TASK. When you reach the records below, output each one exactly.

DATA FOR ANALYSIS.
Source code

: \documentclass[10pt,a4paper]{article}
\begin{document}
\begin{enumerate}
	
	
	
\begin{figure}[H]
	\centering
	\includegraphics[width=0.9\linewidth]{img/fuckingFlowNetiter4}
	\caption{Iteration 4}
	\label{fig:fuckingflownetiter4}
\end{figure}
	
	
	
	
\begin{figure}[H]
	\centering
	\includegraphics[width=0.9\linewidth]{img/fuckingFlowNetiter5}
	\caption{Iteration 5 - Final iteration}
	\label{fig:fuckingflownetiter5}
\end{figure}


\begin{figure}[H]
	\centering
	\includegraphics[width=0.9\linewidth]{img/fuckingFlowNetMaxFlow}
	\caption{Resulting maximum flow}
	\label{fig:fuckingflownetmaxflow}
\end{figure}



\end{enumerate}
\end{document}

YOUR SOLUTION.
Source code

: \documentclass[10pt,a4paper]{article}
\begin{document}
\begin{enumerate}
	
	
	
\begin{figure}[H]
	\centering
	\includegraphics[width=0.9\linewidth]{img/fuckingFlowNetiter4}
	\caption{Iteration 4}
	\label{fig:fuckingflownetiter4}
\end{figure}
	
	
	
	
\begin{figure}[H]
	\centering
	\includegraphics[width=0.9\linewidth]{img/fuckingFlowNetiter5}
	\caption{Iteration 5 - Final iteration}
	\label{fig:fuckingflownetiter5}
\end{figure}


\begin{figure}[H]
	\centering
	\includegraphics[width=0.9\linewidth]{img/fuckingFlowNetMaxFlow}
	\caption{Resulting maximum flow}
	\label{fig:fuckingflownetmaxflow}
\end{figure}



\end{enumerate}
\end{document}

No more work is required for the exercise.